Provided records section start

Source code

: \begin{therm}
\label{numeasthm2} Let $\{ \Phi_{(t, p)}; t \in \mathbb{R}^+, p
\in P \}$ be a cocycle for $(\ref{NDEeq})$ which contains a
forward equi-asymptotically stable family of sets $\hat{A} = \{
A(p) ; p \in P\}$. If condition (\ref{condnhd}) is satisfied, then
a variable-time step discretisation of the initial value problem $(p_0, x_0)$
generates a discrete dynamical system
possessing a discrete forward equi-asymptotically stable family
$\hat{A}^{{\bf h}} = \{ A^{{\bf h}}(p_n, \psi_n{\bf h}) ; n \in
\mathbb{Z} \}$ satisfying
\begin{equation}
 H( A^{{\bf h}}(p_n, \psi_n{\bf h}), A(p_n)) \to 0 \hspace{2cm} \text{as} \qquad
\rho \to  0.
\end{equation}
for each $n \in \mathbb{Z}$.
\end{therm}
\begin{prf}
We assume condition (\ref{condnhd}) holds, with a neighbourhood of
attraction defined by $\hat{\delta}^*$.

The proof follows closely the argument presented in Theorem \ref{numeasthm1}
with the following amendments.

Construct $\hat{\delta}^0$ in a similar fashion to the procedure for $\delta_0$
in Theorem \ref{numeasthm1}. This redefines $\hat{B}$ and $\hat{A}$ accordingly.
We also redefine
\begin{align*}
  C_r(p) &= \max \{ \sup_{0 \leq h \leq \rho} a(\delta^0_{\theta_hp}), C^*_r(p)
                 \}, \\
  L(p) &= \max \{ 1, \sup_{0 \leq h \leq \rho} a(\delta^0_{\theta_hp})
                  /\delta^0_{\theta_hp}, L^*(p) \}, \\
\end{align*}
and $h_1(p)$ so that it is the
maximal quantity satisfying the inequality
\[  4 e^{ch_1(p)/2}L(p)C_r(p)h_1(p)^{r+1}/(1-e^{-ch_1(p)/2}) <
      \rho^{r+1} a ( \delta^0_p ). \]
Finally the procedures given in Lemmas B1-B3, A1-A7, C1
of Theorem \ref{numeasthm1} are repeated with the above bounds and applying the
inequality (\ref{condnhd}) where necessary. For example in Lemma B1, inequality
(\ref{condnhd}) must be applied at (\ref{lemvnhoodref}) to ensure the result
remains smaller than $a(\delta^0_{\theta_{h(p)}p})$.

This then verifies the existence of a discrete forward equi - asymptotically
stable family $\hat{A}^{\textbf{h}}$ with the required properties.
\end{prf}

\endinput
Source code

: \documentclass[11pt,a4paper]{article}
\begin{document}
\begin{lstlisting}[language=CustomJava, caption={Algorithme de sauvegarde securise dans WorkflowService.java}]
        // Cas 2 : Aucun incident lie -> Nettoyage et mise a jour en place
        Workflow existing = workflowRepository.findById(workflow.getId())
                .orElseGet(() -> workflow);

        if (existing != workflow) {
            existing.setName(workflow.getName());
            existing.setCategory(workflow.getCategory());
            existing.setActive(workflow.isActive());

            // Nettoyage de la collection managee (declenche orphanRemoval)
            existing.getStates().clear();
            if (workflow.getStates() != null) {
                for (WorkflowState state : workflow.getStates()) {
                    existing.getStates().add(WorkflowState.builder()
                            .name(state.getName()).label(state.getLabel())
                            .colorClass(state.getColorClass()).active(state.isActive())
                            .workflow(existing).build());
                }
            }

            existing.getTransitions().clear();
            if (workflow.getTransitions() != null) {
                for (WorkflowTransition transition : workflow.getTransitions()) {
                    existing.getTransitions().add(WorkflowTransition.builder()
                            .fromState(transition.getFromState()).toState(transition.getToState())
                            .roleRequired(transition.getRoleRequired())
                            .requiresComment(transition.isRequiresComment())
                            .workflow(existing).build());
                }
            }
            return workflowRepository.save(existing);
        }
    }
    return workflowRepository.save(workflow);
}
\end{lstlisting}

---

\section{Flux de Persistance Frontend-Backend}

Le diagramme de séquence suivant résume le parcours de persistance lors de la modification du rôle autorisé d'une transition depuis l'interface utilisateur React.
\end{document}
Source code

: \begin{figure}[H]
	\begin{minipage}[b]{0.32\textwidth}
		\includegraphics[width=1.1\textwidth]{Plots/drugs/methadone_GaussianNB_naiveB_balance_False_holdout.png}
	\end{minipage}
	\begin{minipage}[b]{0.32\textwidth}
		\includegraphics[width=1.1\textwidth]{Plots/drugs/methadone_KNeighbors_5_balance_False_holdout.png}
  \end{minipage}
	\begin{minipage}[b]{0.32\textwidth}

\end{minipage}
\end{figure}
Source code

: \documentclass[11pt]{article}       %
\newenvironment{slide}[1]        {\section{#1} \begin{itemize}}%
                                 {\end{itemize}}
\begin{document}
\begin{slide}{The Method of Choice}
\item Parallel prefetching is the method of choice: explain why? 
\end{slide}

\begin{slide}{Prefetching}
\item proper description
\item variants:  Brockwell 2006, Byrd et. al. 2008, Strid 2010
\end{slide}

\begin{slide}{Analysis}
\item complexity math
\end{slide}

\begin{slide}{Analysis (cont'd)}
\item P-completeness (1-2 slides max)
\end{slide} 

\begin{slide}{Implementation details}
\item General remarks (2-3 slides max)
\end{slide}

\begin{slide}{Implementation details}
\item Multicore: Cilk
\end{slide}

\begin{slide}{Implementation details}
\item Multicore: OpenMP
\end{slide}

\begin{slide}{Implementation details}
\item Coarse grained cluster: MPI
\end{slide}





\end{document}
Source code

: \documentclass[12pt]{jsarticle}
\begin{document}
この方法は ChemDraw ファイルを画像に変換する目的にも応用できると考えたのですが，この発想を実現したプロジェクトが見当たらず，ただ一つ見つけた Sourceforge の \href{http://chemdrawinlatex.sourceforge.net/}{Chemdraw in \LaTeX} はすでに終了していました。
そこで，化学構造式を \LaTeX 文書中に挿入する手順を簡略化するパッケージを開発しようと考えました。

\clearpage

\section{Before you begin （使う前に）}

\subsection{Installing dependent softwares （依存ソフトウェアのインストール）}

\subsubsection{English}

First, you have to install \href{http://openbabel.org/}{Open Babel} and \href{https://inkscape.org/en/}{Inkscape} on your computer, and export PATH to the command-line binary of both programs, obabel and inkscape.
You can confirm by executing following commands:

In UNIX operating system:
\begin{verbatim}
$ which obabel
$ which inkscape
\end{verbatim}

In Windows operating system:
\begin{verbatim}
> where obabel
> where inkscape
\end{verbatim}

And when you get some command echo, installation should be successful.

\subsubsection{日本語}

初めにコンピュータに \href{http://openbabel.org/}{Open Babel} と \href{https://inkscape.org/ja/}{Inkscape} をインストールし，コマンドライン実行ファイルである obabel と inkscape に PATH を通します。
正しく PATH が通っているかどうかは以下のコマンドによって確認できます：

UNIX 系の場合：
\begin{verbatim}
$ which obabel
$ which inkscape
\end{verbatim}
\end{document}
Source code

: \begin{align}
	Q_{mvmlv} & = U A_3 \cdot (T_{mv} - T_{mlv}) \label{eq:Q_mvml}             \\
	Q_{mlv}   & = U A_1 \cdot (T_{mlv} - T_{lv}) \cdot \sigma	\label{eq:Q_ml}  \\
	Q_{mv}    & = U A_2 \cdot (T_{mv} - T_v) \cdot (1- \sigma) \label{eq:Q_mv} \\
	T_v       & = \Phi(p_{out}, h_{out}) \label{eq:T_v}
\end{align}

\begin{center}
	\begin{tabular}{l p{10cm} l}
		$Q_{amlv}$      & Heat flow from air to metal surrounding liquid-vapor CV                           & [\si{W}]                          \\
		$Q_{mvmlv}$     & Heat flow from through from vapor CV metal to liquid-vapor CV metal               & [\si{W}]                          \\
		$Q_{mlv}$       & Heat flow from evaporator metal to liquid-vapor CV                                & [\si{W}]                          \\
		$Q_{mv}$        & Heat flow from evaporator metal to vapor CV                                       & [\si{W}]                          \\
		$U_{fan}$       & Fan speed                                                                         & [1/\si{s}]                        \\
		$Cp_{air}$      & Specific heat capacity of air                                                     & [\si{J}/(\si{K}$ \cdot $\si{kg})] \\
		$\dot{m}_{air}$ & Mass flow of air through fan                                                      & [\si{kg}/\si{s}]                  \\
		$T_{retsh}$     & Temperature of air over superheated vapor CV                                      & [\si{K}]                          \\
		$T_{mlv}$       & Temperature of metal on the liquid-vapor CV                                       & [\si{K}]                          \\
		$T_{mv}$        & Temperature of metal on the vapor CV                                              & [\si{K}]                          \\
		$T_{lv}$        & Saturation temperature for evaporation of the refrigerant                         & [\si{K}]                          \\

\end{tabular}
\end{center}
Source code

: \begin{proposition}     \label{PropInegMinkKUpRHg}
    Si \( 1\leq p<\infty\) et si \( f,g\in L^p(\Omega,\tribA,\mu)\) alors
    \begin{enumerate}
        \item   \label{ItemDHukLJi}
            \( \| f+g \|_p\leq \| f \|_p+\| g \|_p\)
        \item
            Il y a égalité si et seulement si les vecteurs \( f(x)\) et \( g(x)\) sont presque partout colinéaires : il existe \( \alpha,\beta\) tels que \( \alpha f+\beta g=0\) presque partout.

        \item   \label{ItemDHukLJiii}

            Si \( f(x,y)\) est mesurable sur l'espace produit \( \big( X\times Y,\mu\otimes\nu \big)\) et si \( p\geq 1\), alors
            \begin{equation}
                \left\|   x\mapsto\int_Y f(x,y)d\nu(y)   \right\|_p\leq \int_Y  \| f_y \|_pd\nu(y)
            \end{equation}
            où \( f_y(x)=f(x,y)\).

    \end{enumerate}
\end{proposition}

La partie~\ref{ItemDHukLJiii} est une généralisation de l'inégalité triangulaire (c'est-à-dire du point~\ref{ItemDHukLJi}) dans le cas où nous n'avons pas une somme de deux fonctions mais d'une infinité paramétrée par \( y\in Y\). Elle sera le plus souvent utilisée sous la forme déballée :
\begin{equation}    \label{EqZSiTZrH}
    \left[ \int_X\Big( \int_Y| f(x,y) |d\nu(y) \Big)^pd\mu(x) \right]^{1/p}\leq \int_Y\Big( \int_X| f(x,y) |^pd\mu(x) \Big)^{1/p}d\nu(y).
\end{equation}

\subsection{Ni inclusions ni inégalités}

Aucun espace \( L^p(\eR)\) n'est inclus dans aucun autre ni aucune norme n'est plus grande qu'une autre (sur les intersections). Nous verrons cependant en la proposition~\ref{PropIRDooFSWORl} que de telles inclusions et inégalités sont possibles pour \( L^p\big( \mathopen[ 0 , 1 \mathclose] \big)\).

Provided records section end

▶ _Problem to solve_
Your answer must be the lines from the first line of the entries above through the line that contains "The proof follows", written out exactly.

▶ _Response for this exercise_
Source code

: \begin{therm}
\label{numeasthm2} Let $\{ \Phi_{(t, p)}; t \in \mathbb{R}^+, p
\in P \}$ be a cocycle for $(\ref{NDEeq})$ which contains a
forward equi-asymptotically stable family of sets $\hat{A} = \{
A(p) ; p \in P\}$. If condition (\ref{condnhd}) is satisfied, then
a variable-time step discretisation of the initial value problem $(p_0, x_0)$
generates a discrete dynamical system
possessing a discrete forward equi-asymptotically stable family
$\hat{A}^{{\bf h}} = \{ A^{{\bf h}}(p_n, \psi_n{\bf h}) ; n \in
\mathbb{Z} \}$ satisfying
\begin{equation}
 H( A^{{\bf h}}(p_n, \psi_n{\bf h}), A(p_n)) \to 0 \hspace{2cm} \text{as} \qquad
\rho \to  0.
\end{equation}
for each $n \in \mathbb{Z}$.
\end{therm}
\begin{prf}
We assume condition (\ref{condnhd}) holds, with a neighbourhood of
attraction defined by $\hat{\delta}^*$.

The proof follows closely the argument presented in Theorem \ref{numeasthm1}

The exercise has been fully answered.